Yesterday I got a pat on the back at work. An overall "thumbs-up kiddo" sort of comment from my boss. Well I just skipped out of that meeting, feeling all light and delighted, and I've been on a high ever since. This leads me to wonder, why am I so responsive to praise? Shouldn't I know in my core whether I'm giving my best and making an impact, without being reliant on external validation? And more importantly, as the dream is to leave the corporate world behind forever and do my own creative thing, how will I respond to the complete absence of validation from an authority figure?
A huge eureka moment when I was working with an executive coach a few years back was to realise that I was "externally referenced". This means that I deeply cared what others thought of me, that I looked for external signals to know whether I'm ok. But isn't that true for everyone? Maybe - but to greater and lesser extent, and I was a bit of an extreme case. Since then I've been working hard at strengthening my own internal compass. I'm learning to find my own answers and trust my intuition.

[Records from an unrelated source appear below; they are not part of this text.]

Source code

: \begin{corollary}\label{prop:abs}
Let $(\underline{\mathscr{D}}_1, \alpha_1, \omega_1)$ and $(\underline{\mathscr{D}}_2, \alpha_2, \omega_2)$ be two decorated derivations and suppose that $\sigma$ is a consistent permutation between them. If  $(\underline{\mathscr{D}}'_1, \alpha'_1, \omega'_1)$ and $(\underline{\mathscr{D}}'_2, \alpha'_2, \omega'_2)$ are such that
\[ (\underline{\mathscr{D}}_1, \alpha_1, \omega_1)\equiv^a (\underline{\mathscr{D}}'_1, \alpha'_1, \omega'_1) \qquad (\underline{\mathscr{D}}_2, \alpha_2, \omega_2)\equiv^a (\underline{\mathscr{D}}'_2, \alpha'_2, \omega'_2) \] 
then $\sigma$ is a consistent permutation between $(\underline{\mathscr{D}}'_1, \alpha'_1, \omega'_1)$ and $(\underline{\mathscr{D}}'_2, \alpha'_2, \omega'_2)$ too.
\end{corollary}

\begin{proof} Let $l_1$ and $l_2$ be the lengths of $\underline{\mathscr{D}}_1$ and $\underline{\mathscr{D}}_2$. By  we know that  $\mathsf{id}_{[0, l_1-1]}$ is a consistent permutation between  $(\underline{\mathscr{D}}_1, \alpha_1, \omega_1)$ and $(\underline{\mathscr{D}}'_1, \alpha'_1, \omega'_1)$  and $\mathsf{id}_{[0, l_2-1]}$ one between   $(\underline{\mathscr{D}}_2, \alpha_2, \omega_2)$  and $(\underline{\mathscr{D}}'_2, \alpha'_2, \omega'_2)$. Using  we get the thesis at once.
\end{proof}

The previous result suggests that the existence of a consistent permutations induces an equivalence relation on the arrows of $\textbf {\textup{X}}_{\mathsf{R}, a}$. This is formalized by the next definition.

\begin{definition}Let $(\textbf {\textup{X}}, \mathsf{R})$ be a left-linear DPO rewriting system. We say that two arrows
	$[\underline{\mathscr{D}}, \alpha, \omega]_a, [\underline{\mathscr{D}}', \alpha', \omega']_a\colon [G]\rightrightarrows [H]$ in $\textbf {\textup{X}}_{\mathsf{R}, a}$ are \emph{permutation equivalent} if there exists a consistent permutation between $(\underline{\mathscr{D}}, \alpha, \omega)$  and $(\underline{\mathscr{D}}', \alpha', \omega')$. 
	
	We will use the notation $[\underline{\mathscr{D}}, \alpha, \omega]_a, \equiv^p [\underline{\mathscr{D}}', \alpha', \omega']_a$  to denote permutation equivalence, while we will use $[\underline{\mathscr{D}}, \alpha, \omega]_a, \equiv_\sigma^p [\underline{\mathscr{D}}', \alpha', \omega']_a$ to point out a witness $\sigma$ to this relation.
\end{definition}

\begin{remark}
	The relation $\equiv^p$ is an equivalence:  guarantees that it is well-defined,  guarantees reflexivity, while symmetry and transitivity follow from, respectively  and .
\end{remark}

A trick that I use sometimes when feeling uncertain is to reframe the situation as an exam question. I may not always be confident in daily life, but I do excel at exam taking. So I say to myself, if this were an exam question rather than real life, what answer would I write down on the paper? Or alternatively, if I were advising someone else in this exact situation, what would I say to them? Interesting how the uncertainty lifts away with this reframing. It's telling. I do know the answers, but sometimes fear prevents me from knowing that I know them!

Your blog is lovely! I'm a fellow student from blogging your way...just thought I'd drop in and say hello.